Attorney Phillip R. Spicer, Jr., attended San Antonio College for two years before completing his undergraduate degree at the University of Texas at Austin. He obtained his legal education at St. Mary’s Law School, graduating in August, 1977. He was admitted to the State Bar of Texas in November, 1977, and has been in continuous practice ever since.
Phil Spicer, as he is known to clients, attorneys, and friends, began his practice in Corpus Christi, Texas, with a long time local attorney, John J. Pichinson. While in Corpus Christi, Phil Spicer was an instructor to students attempting to qualify to be real estate agents, in the topics of real estate law, mortgages, conveyancing, and real estate taxation. He remained with the Law Offices of John Pichinson until December, 1979, handling both civil and criminal cases.

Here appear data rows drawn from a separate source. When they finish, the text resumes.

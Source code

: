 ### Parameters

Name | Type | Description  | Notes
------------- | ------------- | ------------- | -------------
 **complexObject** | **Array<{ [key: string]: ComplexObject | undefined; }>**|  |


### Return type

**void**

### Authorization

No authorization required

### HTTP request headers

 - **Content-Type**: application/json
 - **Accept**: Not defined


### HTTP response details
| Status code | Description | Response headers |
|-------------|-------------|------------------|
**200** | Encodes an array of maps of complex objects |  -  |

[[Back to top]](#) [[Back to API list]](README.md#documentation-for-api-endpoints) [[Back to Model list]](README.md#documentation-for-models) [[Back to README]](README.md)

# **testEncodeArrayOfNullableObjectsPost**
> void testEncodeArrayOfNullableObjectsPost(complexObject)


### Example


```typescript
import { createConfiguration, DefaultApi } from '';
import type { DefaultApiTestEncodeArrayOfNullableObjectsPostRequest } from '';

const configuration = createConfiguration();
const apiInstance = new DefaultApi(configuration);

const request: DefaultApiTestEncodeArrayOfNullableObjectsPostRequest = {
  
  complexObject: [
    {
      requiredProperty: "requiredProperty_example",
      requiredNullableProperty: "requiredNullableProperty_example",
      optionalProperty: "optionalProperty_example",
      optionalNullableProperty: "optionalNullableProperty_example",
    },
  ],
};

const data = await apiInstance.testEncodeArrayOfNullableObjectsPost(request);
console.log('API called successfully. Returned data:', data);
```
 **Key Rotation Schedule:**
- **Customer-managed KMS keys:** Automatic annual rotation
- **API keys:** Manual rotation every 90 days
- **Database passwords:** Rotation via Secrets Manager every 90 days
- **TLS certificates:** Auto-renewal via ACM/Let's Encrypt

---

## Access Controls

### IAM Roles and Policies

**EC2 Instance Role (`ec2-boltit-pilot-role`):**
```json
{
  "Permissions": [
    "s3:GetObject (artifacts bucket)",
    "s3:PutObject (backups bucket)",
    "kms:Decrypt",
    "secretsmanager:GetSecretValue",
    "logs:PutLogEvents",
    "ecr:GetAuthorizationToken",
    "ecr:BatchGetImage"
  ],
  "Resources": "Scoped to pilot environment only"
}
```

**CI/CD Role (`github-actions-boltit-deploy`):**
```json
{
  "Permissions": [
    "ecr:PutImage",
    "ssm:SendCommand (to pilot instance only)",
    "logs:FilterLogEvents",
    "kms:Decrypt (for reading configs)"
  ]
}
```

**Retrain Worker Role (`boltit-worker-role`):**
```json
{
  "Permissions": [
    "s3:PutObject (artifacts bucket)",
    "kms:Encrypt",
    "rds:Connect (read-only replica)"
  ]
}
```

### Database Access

Association with Ray Taylor
In January, 1980, Phil Spicer began his long association with Ray Taylor, starting as an associate, becoming a partner with Ray Taylor, and subsequently associating with Ray Taylor in an “of counsel” position. Spicer and Taylor started their combined practice at 10716 Perrin Beitel Road, and then in 1984 moved to their final location at 4718 Camino Dorado, where they remained for more than 30 years until Ray Taylor’s death in 2014.
Over those years, Phil Spicer and Ray Taylor associated with attorneys Greg Zaney, Louis W. Correa, Emil Holiner, Robert Kahn, and Robert H. Featherston, who still practices in San Antonio. During those years, Phil Spicer and Ray Taylor had a varied practice. Ray Taylor was a board certified criminal law specialist, and a board certified civil trial specialist, and the two tried numerous cases, both state and federal, over the years. Ray Taylor was primarily a trial lawyer, and Phil Spicer handled many criminal and civil appeals over the years.
Spicer and Taylor handled several noteworthy criminal appeals. In United States v. Ovalle, 136 F.3d 1092 (6th Cir. 1998), Spicer and Taylor obtained a decision from the 6th Circuit Court of Appeals that a jury selection process in Michigan was discriminatory, and resulted in an unfair jury panel. In Maltos v. United States, 985 F.2d 743 (5th Cir. 1992), Spicer and Taylor obtained the reversal of a federal conviction by demonstrating to the Court that there was in reality insufficient evidence to find that the defendant was guilty of the crime charged. And in State v. Lebo, 90 S.W.3d 324 (Tex.Crim.App. 2002), Phil Spicer with Robert Featherston and obtained a reversal of a Texas Court of Appeals decision holding that a defendant had no right to bail pending an appeal of a conviction in which the defendant was sentenced to imprisonment, but yet the jury ordered probation.
In his association with Ray Taylor, Phil Spicer has advised and represented clients in criminal matters, obtaining expunctions, and the sealing of juvenile files.
Spicer and Taylor also handled numerous civil cases, including, personal injury cases, divorce, real estate, trust, business litigation, ethics complaints and professional license defense; and probate disputes.
Real Estate, Probate, & Business Practice
Over the years, Phil Spicer began to devote a significant portion of his practice to real estate, legal matters that affected the title and use of real estate, and business. Phil Spicer represented numerous private investors, who both bought and sold real estate, and often financed these transactions. He represented general contractors, and subcontractors that supplied the construction companies in commercial transactions. He also represented clients both defending and making claims on construction bonds. Phil Spicer assisted numerous individuals in selling their homes, undeveloped lots, businesses, and commercial buildings, as well as assisted business and real estate investors needing to document and finance their transactions. Phil Spicer also represented banks and private lenders on issues concerning general loans, collections and debtor defense, as well as interim construction financing.
In 1988, Phil Spicer became board certified as a Residential Real Estate Law Specialist by the Texas Board of Legal Specialization, and has maintained his certification ever since. This certification required ten references from local attorneys familiar with Phil Spicer’s practice, Phil Spicer’s devotion of a significant portion of his practice in the area of real estate, and a significant number of hours yearly in continuing education to keep up to date on the latest developments in the law.
Phil Spicer has also counseled and represented numerous individuals who wished to transfer real estate as part of their financial plan (though wills, deeds, and other conveyancing). Additionally, Phil Spicer represented individuals and families who needed to probate wills and estates, and transfer ownership of property after their relatives died without a will.